Colleges race to offer safe campuses
SAN DIEGO – When students arrive at the University of California San Diego in August, they will find coronavirus testing stations strategically planted throughout the campus.
To determine if they have been infected, they will take a swab, dab it with nasal slime and leave the sample in a collection box. Bar codes with the packets will be linked to their personal medical records and cellphone numbers.
Within a day, students can expect results via text message. For those who test positive, it will set in motion a huge response system that includes medical care, isolation and contact tracing.
Robert Schooley, chief of the infectious diseases division at UC San Diego Health, said the reopening plan, dubbed Return to Learn, has multiple scenarios for campus life, and surveillance results will dictate which one administrators deploy. Researchers will even pull manhole covers to check campus sewage for coronavirus levels.

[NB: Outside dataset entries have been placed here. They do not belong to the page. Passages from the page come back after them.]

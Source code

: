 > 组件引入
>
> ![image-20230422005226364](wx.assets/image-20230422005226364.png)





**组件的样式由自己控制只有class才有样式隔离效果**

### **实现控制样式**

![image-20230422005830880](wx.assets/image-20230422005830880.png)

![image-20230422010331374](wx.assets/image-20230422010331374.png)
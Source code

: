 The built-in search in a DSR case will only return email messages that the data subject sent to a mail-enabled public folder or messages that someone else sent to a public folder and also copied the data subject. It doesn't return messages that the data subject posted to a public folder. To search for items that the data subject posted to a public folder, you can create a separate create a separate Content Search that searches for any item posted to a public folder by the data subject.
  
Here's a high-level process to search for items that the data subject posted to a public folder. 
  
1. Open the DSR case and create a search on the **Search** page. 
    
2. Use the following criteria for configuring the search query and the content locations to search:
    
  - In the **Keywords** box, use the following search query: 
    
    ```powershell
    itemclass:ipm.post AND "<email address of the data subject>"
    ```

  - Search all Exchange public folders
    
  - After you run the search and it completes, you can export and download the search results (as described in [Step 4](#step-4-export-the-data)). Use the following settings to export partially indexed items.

“We want to be able to adjust what we do to what is happening,” Schooley said. “We’ll have a continuous, very broad vision of what’s going on with our testing. And we believe information is a good way to make decisions.”

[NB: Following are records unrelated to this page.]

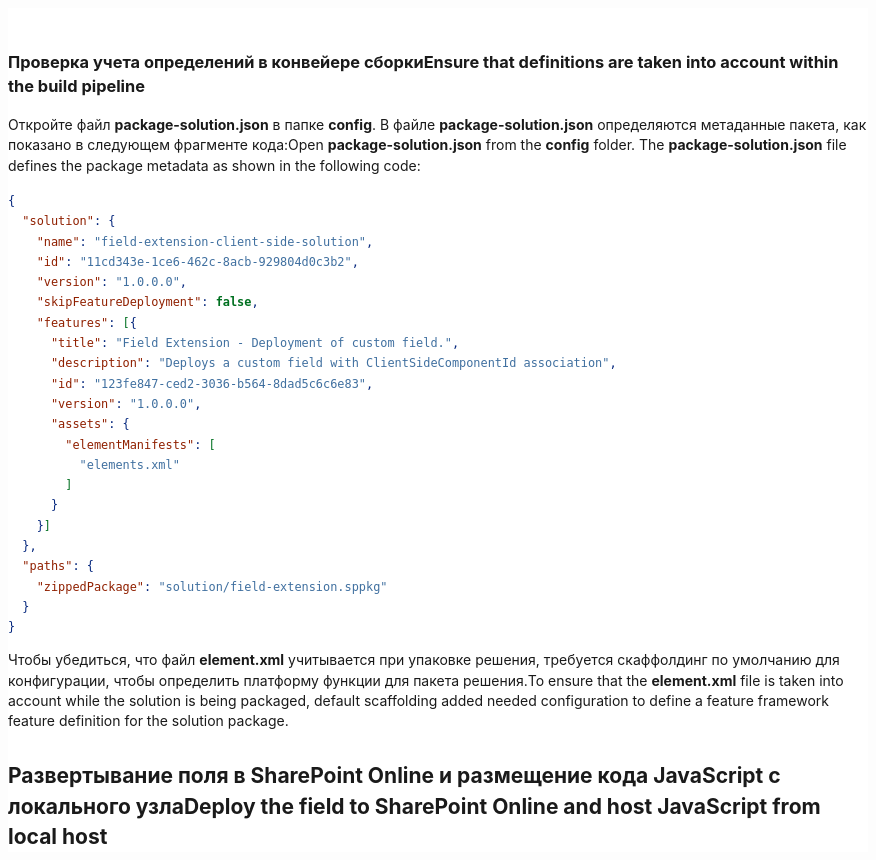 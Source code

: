 <br/>

### <a name="ensure-that-definitions-are-taken-into-account-within-the-build-pipeline"></a><span data-ttu-id="b36d9-224">Проверка учета определений в конвейере сборки</span><span class="sxs-lookup"><span data-stu-id="b36d9-224">Ensure that definitions are taken into account within the build pipeline</span></span>

<span data-ttu-id="b36d9-p121">Откройте файл **package-solution.json** в папке **config**. В файле **package-solution.json** определяются метаданные пакета, как показано в следующем фрагменте кода:</span><span class="sxs-lookup"><span data-stu-id="b36d9-p121">Open **package-solution.json** from the **config** folder. The **package-solution.json** file defines the package metadata as shown in the following code:</span></span>

```json
{
  "solution": {
    "name": "field-extension-client-side-solution",
    "id": "11cd343e-1ce6-462c-8acb-929804d0c3b2",
    "version": "1.0.0.0",
    "skipFeatureDeployment": false,
    "features": [{
      "title": "Field Extension - Deployment of custom field.",
      "description": "Deploys a custom field with ClientSideComponentId association",
      "id": "123fe847-ced2-3036-b564-8dad5c6c6e83",
      "version": "1.0.0.0",
      "assets": {        
        "elementManifests": [
          "elements.xml"
        ]
      }
    }]
  },
  "paths": {
    "zippedPackage": "solution/field-extension.sppkg"
  }
}

```

<span data-ttu-id="b36d9-227">Чтобы убедиться, что файл **element.xml** учитывается при упаковке решения, требуется скаффолдинг по умолчанию для конфигурации, чтобы определить платформу функции для пакета решения.</span><span class="sxs-lookup"><span data-stu-id="b36d9-227">To ensure that the **element.xml** file is taken into account while the solution is being packaged, default scaffolding added needed configuration to define a feature framework feature definition for the solution package.</span></span>


## <a name="deploy-the-field-to-sharepoint-online-and-host-javascript-from-local-host"></a><span data-ttu-id="b36d9-228">Развертывание поля в SharePoint Online и размещение кода JavaScript с локального узла</span><span class="sxs-lookup"><span data-stu-id="b36d9-228">Deploy the field to SharePoint Online and host JavaScript from local host</span></span>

That’s the new paradigm at one of America’s roughly 4,300 colleges and universities, where administrators are anxiously pushing to resume classes this fall in the face of an unpredictable pandemic. An early vaccine could dramatically ease their stress. A resurgence of infections – possibly coupled with a flu outbreak – would do the opposite.
For now, school presidents are betting on a smorgasbord of viral testing systems and a rejiggered academic format. Nearly all universities tout hybrid teaching – a mix of online and in-person classes – and strict guidelines for social distancing and masks.
But there’s resistance from some faculty, health experts and others who fear that testing programs are inadequate and that college party culture could wipe out even the best safeguards.
“This is all terra incognita,” said Terry Hartle, senior vice president with the American Council on Education. “They don’t teach this in college presidents’ school . ... Every school is taking steps they couldn’t have imagined a year ago.”
American colleges and universities offer petri-dish conditions for the coronavirus: Thousands of people from around the globe converge to live, study, eat, work and play in crowded quarters where lofty intellectualism intertwines with partying. Although youthfulness reduces the deathly peril of COVID-19, it is no shield against infection and transmission. The Centers for Disease Control and Prevention said young people are driving a surge of cases in the South and West.
Nearly all college reopening plans stress that the uncertainty of the pandemic requires flexibility to expand or contract operations.
At the University of Arizona, President Robert C. Robbins, a physician, made news in late April by getting his blood drawn for testing as he announced the Tucson campus would fully reopen Aug. 24. Now, with coronavirus spreading rapidly in Arizona, Robbins is having second thoughts. During a briefing in late June, he said, “If I had to say today, would we open? No.”